§ WHAT NEEDS TO BE DONE: Whenever a line below holds the word "datasets", copy that line.

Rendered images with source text
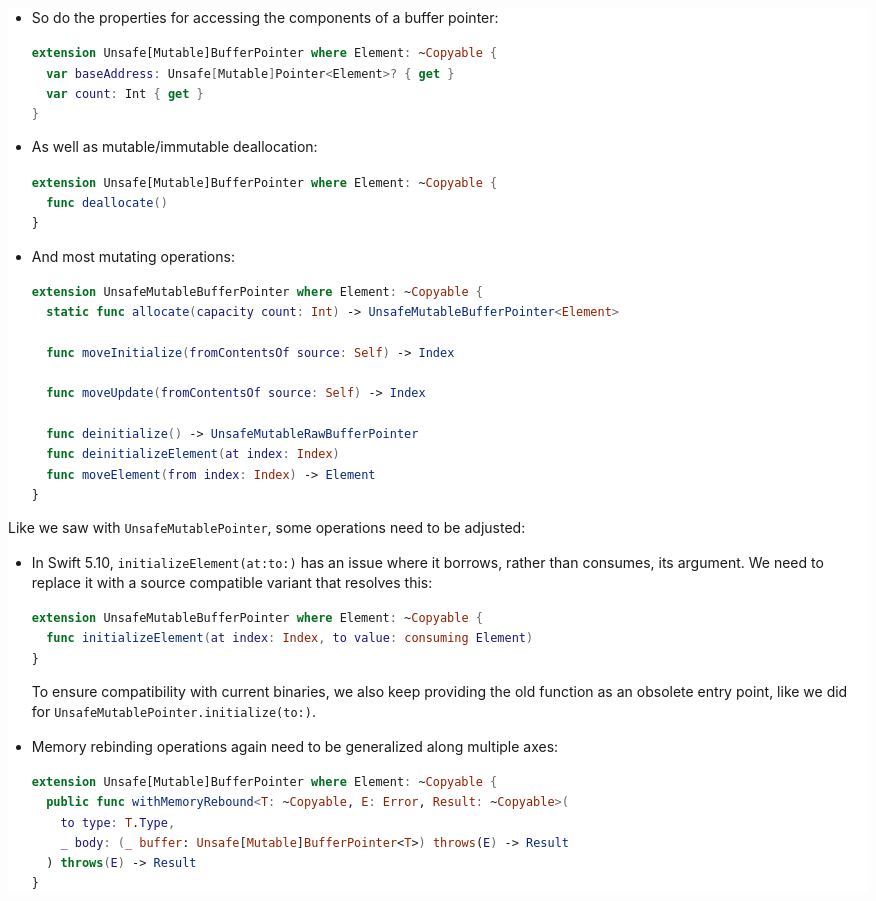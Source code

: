 - So do the properties for accessing the components of a buffer pointer:

    ```swift
    extension Unsafe[Mutable]BufferPointer where Element: ~Copyable {
      var baseAddress: Unsafe[Mutable]Pointer<Element>? { get }
      var count: Int { get }
    }
    ```

- As well as mutable/immutable deallocation:

    ```swift
    extension Unsafe[Mutable]BufferPointer where Element: ~Copyable {
      func deallocate()
    }
    ```

- And most mutating operations:

    ```swift
    extension UnsafeMutableBufferPointer where Element: ~Copyable {
      static func allocate(capacity count: Int) -> UnsafeMutableBufferPointer<Element>

      func moveInitialize(fromContentsOf source: Self) -> Index

      func moveUpdate(fromContentsOf source: Self) -> Index

      func deinitialize() -> UnsafeMutableRawBufferPointer
      func deinitializeElement(at index: Index)
      func moveElement(from index: Index) -> Element
    }
    ```

Like we saw with `UnsafeMutablePointer`, some operations need to be adjusted:

- In Swift 5.10, `initializeElement(at:to:)` has an issue where it borrows, rather than consumes, its argument. We need to replace it with a source compatible variant that resolves this:

    ```swift
    extension UnsafeMutableBufferPointer where Element: ~Copyable {
      func initializeElement(at index: Index, to value: consuming Element)
    }
    ```

    To ensure compatibility with current binaries, we also keep providing the old function as an obsolete entry point, like we did for `UnsafeMutablePointer.initialize(to:)`.
   
- Memory rebinding operations again need to be generalized along multiple axes:

    ```swift
    extension Unsafe[Mutable]BufferPointer where Element: ~Copyable {
      public func withMemoryRebound<T: ~Copyable, E: Error, Result: ~Copyable>(
        to type: T.Type,
        _ body: (_ buffer: Unsafe[Mutable]BufferPointer<T>) throws(E) -> Result
      ) throws(E) -> Result
    }
    ```


[Roadmap]: https://forums.swift.org/t/a-roadmap-for-improving-swift-performance-predictability-arc-improvements-and-ownership-control/54206
[SE-0377]: https://github.com/apple/swift-evolution/blob/main/proposals/0377-parameter-ownership-modifiers.md
[SE-0390]: https://github.com/apple/swift-evolution/blob/main/proposals/0390-noncopyable-structs-and-enums.md
[SE-0426]: https://github.com/apple/swift-evolution/blob/main/proposals/0426-bitwise-copyable.md
[SE-0427]: https://github.com/apple/swift-evolution/blob/main/proposals/0427-noncopyable-generics.md
[SE-0429]: https://github.com/apple/swift-evolution/blob/main/proposals/0429-partial-consumption.md
[SE-0432]: https://github.com/apple/swift-evolution/blob/main/proposals/0432-noncopyable-switch.md
[SE-0376]: https://github.com/apple/swift-evolution/blob/main/proposals/0376-function-back-deployment.md
[SE-0322]: https://github.com/apple/swift-evolution/blob/main/proposals/0322-temporary-buffers.md
[SE-370-Slice]: https://github.com/apple/swift-evolution/blob/main/proposals/0370-pointer-family-initialization-improvements.md#slices-of-bufferpointer
[_modify]: https://forums.swift.org/t/modify-accessors/31872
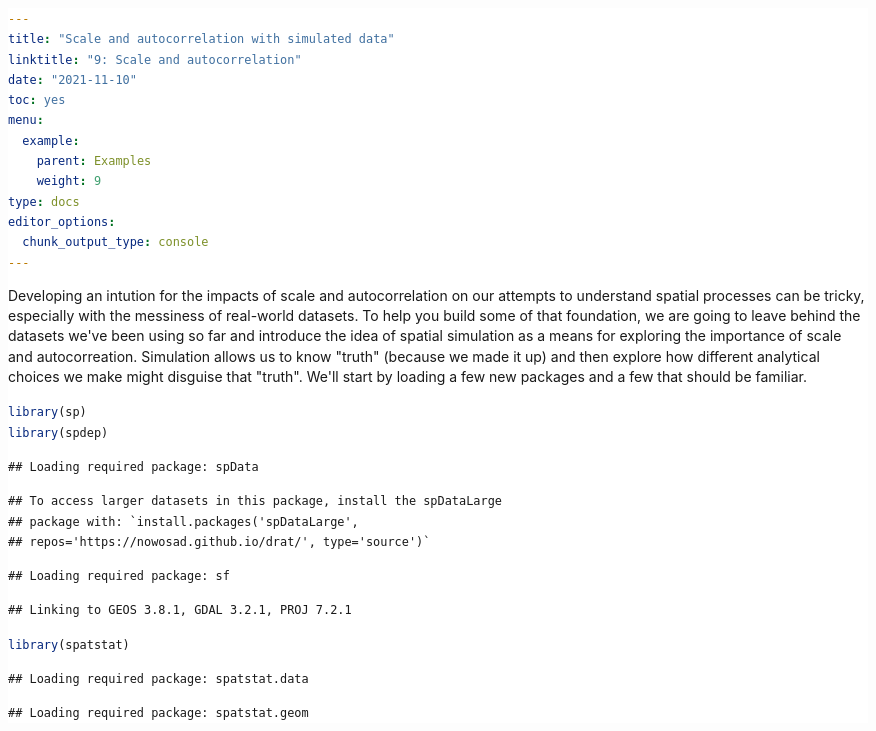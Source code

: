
 ```yaml
---
title: "Scale and autocorrelation with simulated data"
linktitle: "9: Scale and autocorrelation"
date: "2021-11-10"
toc: yes
menu:
  example:
    parent: Examples
    weight: 9
type: docs
editor_options: 
  chunk_output_type: console
---
```


Developing an intution for the impacts of scale and autocorrelation on our attempts to understand spatial processes can be tricky, especially with the messiness of real-world datasets. To help you build some of that foundation, we are going to leave behind the datasets we've been using so far and introduce the idea of spatial simulation as a means for exploring the importance of scale and autocorreation. Simulation allows us to know "truth" (because we made it up) and then explore how different analytical choices we make might disguise that "truth". We'll start by loading a few new packages and a few that should be familiar.


```r
library(sp)
library(spdep)
```

```
## Loading required package: spData
```

```
## To access larger datasets in this package, install the spDataLarge
## package with: `install.packages('spDataLarge',
## repos='https://nowosad.github.io/drat/', type='source')`
```

```
## Loading required package: sf
```

```
## Linking to GEOS 3.8.1, GDAL 3.2.1, PROJ 7.2.1
```

```r
library(spatstat)
```

```
## Loading required package: spatstat.data
```

```
## Loading required package: spatstat.geom
```
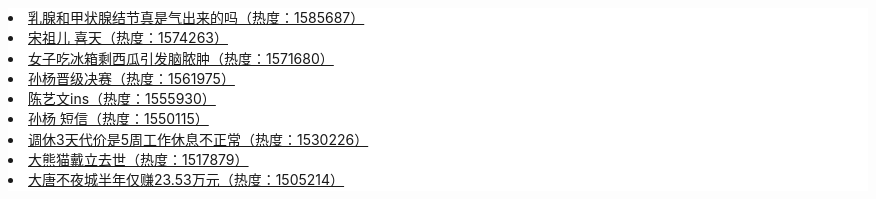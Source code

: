 <li>
<a href="https://s.weibo.com/weibo?q=%23%E4%B9%B3%E8%85%BA%E5%92%8C%E7%94%B2%E7%8A%B6%E8%85%BA%E7%BB%93%E8%8A%82%E7%9C%9F%E6%98%AF%E6%B0%94%E5%87%BA%E6%9D%A5%E7%9A%84%E5%90%97%23" target="weibo">
乳腺和甲状腺结节真是气出来的吗（热度：1585687）
</a>
</li>

<li>
<a href="https://s.weibo.com/weibo?q=%23%E5%AE%8B%E7%A5%96%E5%84%BF%20%E5%96%9C%E5%A4%A9%23" target="weibo">
宋祖儿 喜天（热度：1574263）
</a>
</li>

<li>
<a href="https://s.weibo.com/weibo?q=%23%E5%A5%B3%E5%AD%90%E5%90%83%E5%86%B0%E7%AE%B1%E5%89%A9%E8%A5%BF%E7%93%9C%E5%BC%95%E5%8F%91%E8%84%91%E8%84%93%E8%82%BF%23" target="weibo">
女子吃冰箱剩西瓜引发脑脓肿（热度：1571680）
</a>
</li>

<li>
<a href="https://s.weibo.com/weibo?q=%23%E5%AD%99%E6%9D%A8%E6%99%8B%E7%BA%A7%E5%86%B3%E8%B5%9B%23" target="weibo">
孙杨晋级决赛（热度：1561975）
</a>
</li>

<li>
<a href="https://s.weibo.com/weibo?q=%23%E9%99%88%E8%89%BA%E6%96%87ins%23" target="weibo">
陈艺文ins（热度：1555930）
</a>
</li>

<li>
<a href="https://s.weibo.com/weibo?q=%23%E5%AD%99%E6%9D%A8%20%E7%9F%AD%E4%BF%A1%23" target="weibo">
孙杨 短信（热度：1550115）
</a>
</li>

<li>
<a href="https://s.weibo.com/weibo?q=%23%E8%B0%83%E4%BC%913%E5%A4%A9%E4%BB%A3%E4%BB%B7%E6%98%AF5%E5%91%A8%E5%B7%A5%E4%BD%9C%E4%BC%91%E6%81%AF%E4%B8%8D%E6%AD%A3%E5%B8%B8%23" target="weibo">
调休3天代价是5周工作休息不正常（热度：1530226）
</a>
</li>

<li>
<a href="https://s.weibo.com/weibo?q=%23%E5%A4%A7%E7%86%8A%E7%8C%AB%E6%88%B4%E7%AB%8B%E5%8E%BB%E4%B8%96%23" target="weibo">
大熊猫戴立去世（热度：1517879）
</a>
</li>

<li>
<a href="https://s.weibo.com/weibo?q=%23%E5%A4%A7%E5%94%90%E4%B8%8D%E5%A4%9C%E5%9F%8E%E5%8D%8A%E5%B9%B4%E4%BB%85%E8%B5%9A23.53%E4%B8%87%E5%85%83%23" target="weibo">
大唐不夜城半年仅赚23.53万元（热度：1505214）
</a>
</li>
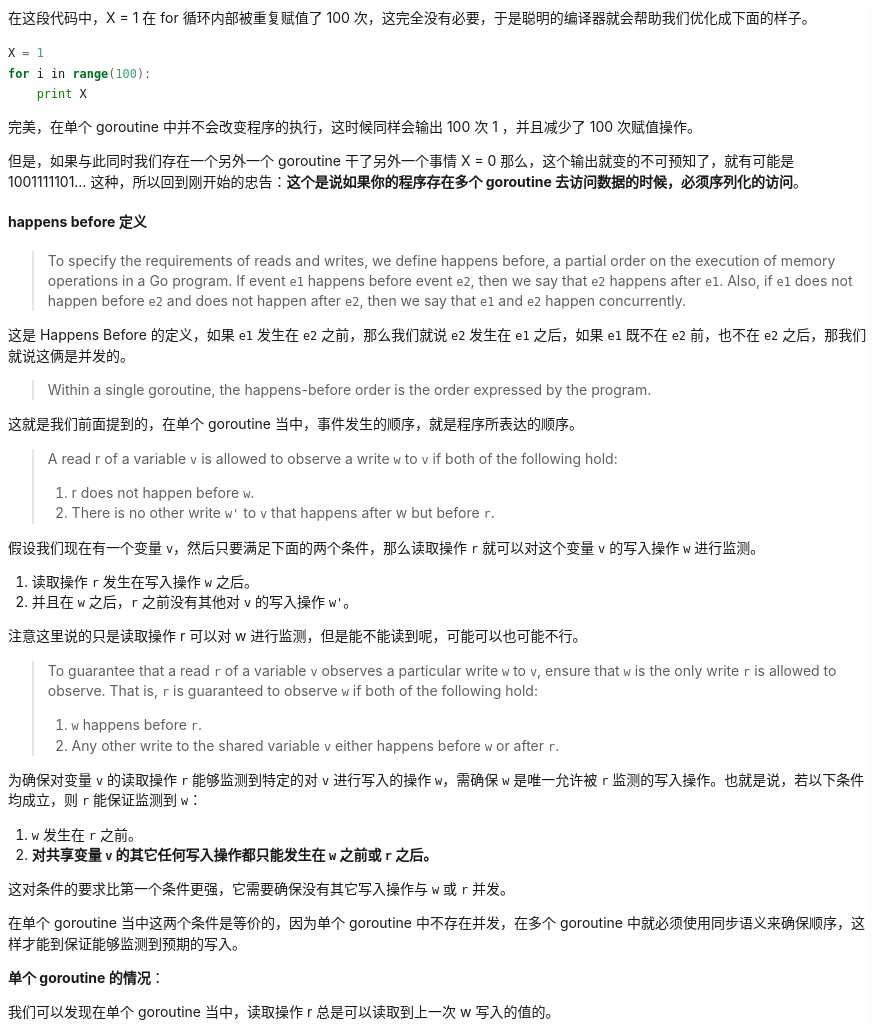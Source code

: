 在这段代码中，X = 1 在 for 循环内部被重复赋值了 100 次，这完全没有必要，于是聪明的编译器就会帮助我们优化成下面的样子。

```go
X = 1
for i in range(100):
    print X
```

完美，在单个 goroutine 中并不会改变程序的执行，这时候同样会输出 100 次 1 ，并且减少了 100 次赋值操作。

但是，如果与此同时我们存在一个另外一个 goroutine 干了另外一个事情 X = 0 那么，这个输出就变的不可预知了，就有可能是 1001111101… 这种，所以回到刚开始的忠告：**这个是说如果你的程序存在多个 goroutine 去访问数据的时候，必须序列化的访问**。

#### happens before 定义

> To specify the requirements of reads and writes, we define happens before, a partial order on the execution of memory operations in a Go program. If event `e1` happens before event `e2`, then we say that `e2` happens after `e1`. Also, if `e1` does not happen before `e2` and does not happen after `e2`, then we say that `e1` and `e2` happen concurrently.

这是 Happens Before 的定义，如果 `e1` 发生在 `e2` 之前，那么我们就说 `e2` 发生在 `e1` 之后，如果 `e1` 既不在 `e2` 前，也不在 `e2` 之后，那我们就说这俩是并发的。

> Within a single goroutine, the happens-before order is the order expressed by the program.

这就是我们前面提到的，在单个 goroutine 当中，事件发生的顺序，就是程序所表达的顺序。

> A read r of a variable `v` is allowed to observe a write `w` to `v` if both of the following hold:
>
> 1. r does not happen before `w`.
> 2. There is no other write `w'` to `v` that happens after w but before `r`.

假设我们现在有一个变量 `v`，然后只要满足下面的两个条件，那么读取操作 `r` 就可以对这个变量 `v` 的写入操作 `w` 进行监测。

1. 读取操作 `r` 发生在写入操作 `w` 之后。
2. 并且在 `w` 之后，`r` 之前没有其他对 `v` 的写入操作 `w'`。

注意这里说的只是读取操作 r 可以对 w 进行监测，但是能不能读到呢，可能可以也可能不行。

> To guarantee that a read `r` of a variable `v` observes a particular write `w` to `v`, ensure that `w` is the only write `r` is allowed to observe. That is, `r` is guaranteed to observe `w` if both of the following hold:
>
> 1. `w` happens before `r`.
> 2. Any other write to the shared variable `v` either happens before `w` or after `r`.

为确保对变量 `v` 的读取操作 `r` 能够监测到特定的对 `v` 进行写入的操作 `w`，需确保 `w` 是唯一允许被 `r` 监测的写入操作。也就是说，若以下条件均成立，则 `r` 能保证监测到 `w`：

1. `w` 发生在 `r` 之前。
2. **对共享变量 `v` 的其它任何写入操作都只能发生在 `w` 之前或 `r` 之后。**

这对条件的要求比第一个条件更强，它需要确保没有其它写入操作与 `w` 或 `r` 并发。

在单个 goroutine 当中这两个条件是等价的，因为单个 goroutine 中不存在并发，在多个 goroutine 中就必须使用同步语义来确保顺序，这样才能到保证能够监测到预期的写入。

**单个 goroutine 的情况**：

我们可以发现在单个 goroutine 当中，读取操作 r 总是可以读取到上一次 w 写入的值的。
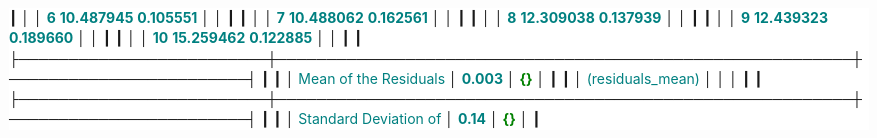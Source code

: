┃ │<span style="color: #008080; text-decoration-color: #008080">                         </span>│<span style="color: #800080; text-decoration-color: #800080"> </span><span style="color: #008080; text-decoration-color: #008080; font-weight: bold">6</span><span style="color: #800080; text-decoration-color: #800080">   </span><span style="color: #008080; text-decoration-color: #008080; font-weight: bold">10.487945</span><span style="color: #800080; text-decoration-color: #800080">   </span><span style="color: #008080; text-decoration-color: #008080; font-weight: bold">0.105551</span><span style="color: #800080; text-decoration-color: #800080">                                 </span>│<span style="color: #008000; text-decoration-color: #008000">                        </span>│ ┃
┃ │<span style="color: #008080; text-decoration-color: #008080">                         </span>│<span style="color: #800080; text-decoration-color: #800080"> </span><span style="color: #008080; text-decoration-color: #008080; font-weight: bold">7</span><span style="color: #800080; text-decoration-color: #800080">   </span><span style="color: #008080; text-decoration-color: #008080; font-weight: bold">10.488062</span><span style="color: #800080; text-decoration-color: #800080">   </span><span style="color: #008080; text-decoration-color: #008080; font-weight: bold">0.162561</span><span style="color: #800080; text-decoration-color: #800080">                                 </span>│<span style="color: #008000; text-decoration-color: #008000">                        </span>│ ┃
┃ │<span style="color: #008080; text-decoration-color: #008080">                         </span>│<span style="color: #800080; text-decoration-color: #800080"> </span><span style="color: #008080; text-decoration-color: #008080; font-weight: bold">8</span><span style="color: #800080; text-decoration-color: #800080">   </span><span style="color: #008080; text-decoration-color: #008080; font-weight: bold">12.309038</span><span style="color: #800080; text-decoration-color: #800080">   </span><span style="color: #008080; text-decoration-color: #008080; font-weight: bold">0.137939</span><span style="color: #800080; text-decoration-color: #800080">                                 </span>│<span style="color: #008000; text-decoration-color: #008000">                        </span>│ ┃
┃ │<span style="color: #008080; text-decoration-color: #008080">                         </span>│<span style="color: #800080; text-decoration-color: #800080"> </span><span style="color: #008080; text-decoration-color: #008080; font-weight: bold">9</span><span style="color: #800080; text-decoration-color: #800080">   </span><span style="color: #008080; text-decoration-color: #008080; font-weight: bold">12.439323</span><span style="color: #800080; text-decoration-color: #800080">   </span><span style="color: #008080; text-decoration-color: #008080; font-weight: bold">0.189660</span><span style="color: #800080; text-decoration-color: #800080">                                 </span>│<span style="color: #008000; text-decoration-color: #008000">                        </span>│ ┃
┃ │<span style="color: #008080; text-decoration-color: #008080">                         </span>│<span style="color: #800080; text-decoration-color: #800080"> </span><span style="color: #008080; text-decoration-color: #008080; font-weight: bold">10</span><span style="color: #800080; text-decoration-color: #800080">  </span><span style="color: #008080; text-decoration-color: #008080; font-weight: bold">15.259462</span><span style="color: #800080; text-decoration-color: #800080">   </span><span style="color: #008080; text-decoration-color: #008080; font-weight: bold">0.122885</span><span style="color: #800080; text-decoration-color: #800080">                                 </span>│<span style="color: #008000; text-decoration-color: #008000">                        </span>│ ┃
┃ ├─────────────────────────┼──────────────────────────────────────────────────────────┼────────────────────────┤ ┃
┃ │<span style="color: #008080; text-decoration-color: #008080">   Mean of the Residuals </span>│<span style="color: #800080; text-decoration-color: #800080"> </span><span style="color: #008080; text-decoration-color: #008080; font-weight: bold">0.003</span><span style="color: #800080; text-decoration-color: #800080">                                                    </span>│<span style="color: #008000; text-decoration-color: #008000"> </span><span style="color: #008000; text-decoration-color: #008000; font-weight: bold">{}</span><span style="color: #008000; text-decoration-color: #008000">                     </span>│ ┃
┃ │<span style="color: #008080; text-decoration-color: #008080">        (residuals_mean) </span>│<span style="color: #800080; text-decoration-color: #800080">                                                          </span>│<span style="color: #008000; text-decoration-color: #008000">                        </span>│ ┃
┃ ├─────────────────────────┼──────────────────────────────────────────────────────────┼────────────────────────┤ ┃
┃ │<span style="color: #008080; text-decoration-color: #008080">   Standard Deviation of </span>│<span style="color: #800080; text-decoration-color: #800080"> </span><span style="color: #008080; text-decoration-color: #008080; font-weight: bold">0.14</span><span style="color: #800080; text-decoration-color: #800080">                                                     </span>│<span style="color: #008000; text-decoration-color: #008000"> </span><span style="color: #008000; text-decoration-color: #008000; font-weight: bold">{}</span><span style="color: #008000; text-decoration-color: #008000">                     </span>│ ┃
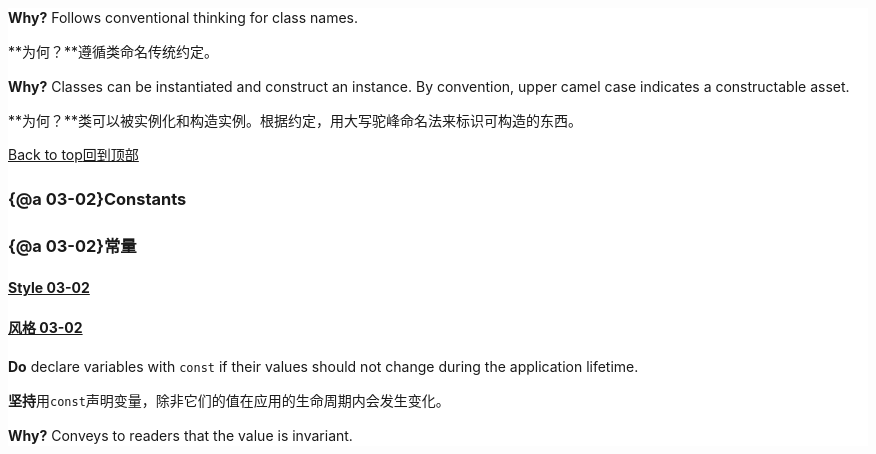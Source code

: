**Why?** Follows conventional thinking for class names.

**为何？**遵循类命名传统约定。


</div>



<div class="s-why-last">



**Why?** Classes can be instantiated and construct an instance. 
By convention, upper camel case indicates a constructable asset.

**为何？**类可以被实例化和构造实例。根据约定，用大写驼峰命名法来标识可构造的东西。


</div>



<code-example path="style-guide/src/03-01/app/core/exception.service.avoid.ts" region="example" title="app/shared/exception.service.ts">

</code-example>



<code-example path="style-guide/src/03-01/app/core/exception.service.ts" region="example" title="app/shared/exception.service.ts">

</code-example>

<a href="#toc" class='to-top'>Back to top</a><a href="#toc" class='to-top'>回到顶部</a>


### {@a 03-02}Constants

### {@a 03-02}常量

#### <a href="#03-02">Style 03-02</a>

#### <a href="#03-02">风格 03-02</a>


<div class="s-rule do">



**Do** declare variables with `const` if their values should not change during the application lifetime.

**坚持**用`const`声明变量，除非它们的值在应用的生命周期内会发生变化。


</div>



<div class="s-why">



**Why?** Conveys to readers that the value is invariant.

§ ANSWER:
Developing an intution for the impacts of scale and autocorrelation on our attempts to understand spatial processes can be tricky, especially with the messiness of real-world datasets. To help you build some of that foundation, we are going to leave behind the datasets we've been using so far and introduce the idea of spatial simulation as a means for exploring the importance of scale and autocorreation. Simulation allows us to know "truth" (because we made it up) and then explore how different analytical choices we make might disguise that "truth". We'll start by loading a few new packages and a few that should be familiar.
## To access larger datasets in this package, install the spDataLarge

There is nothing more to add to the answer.